+++ Available data +++

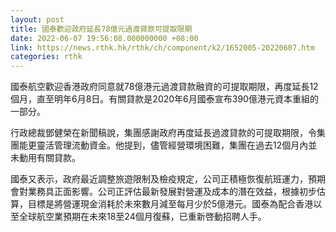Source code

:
```yaml
---
layout: post
title: 國泰歡迎政府延長78億元過渡貸款可提取限期
date: 2022-06-07 19:56:08.000000000 +08:00
link: https://news.rthk.hk/rthk/ch/component/k2/1652005-20220607.htm
categories: rthk
---
```


國泰航空歡迎香港政府同意就78億港元過渡貸款融資的可提取期限，再度延長12個月，直至明年6月8日。有關貸款是2020年6月國泰宣布390億港元資本重組的一部分。

行政總裁鄧健榮在新聞稿說，集團感謝政府再度延長過渡貸款的可提取期限，令集團能更靈活管理流動資金。他提到，儘管經營環境困難，集團在過去12個月內並未動用有關貸款。

國泰又表示，政府最近調整旅遊限制及檢疫規定，公司正積極恢復航班運力，預期會對業務具正面影響。公司正評估最新發展對營運及成本的潛在效益，根據初步估算，目標是將營運現金消耗於未來數月減至每月少於5億港元。國泰為配合香港以至全球航空業預期在未來18至24個月復蘇，已重新啓動招聘人手。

+++

### Work instruction
Select the lines in this material that hold the word "rthk", leaving none out.

### Reply to the exercise
link: https://news.rthk.hk/rthk/ch/component/k2/1652005-20220607.htm
categories: rthk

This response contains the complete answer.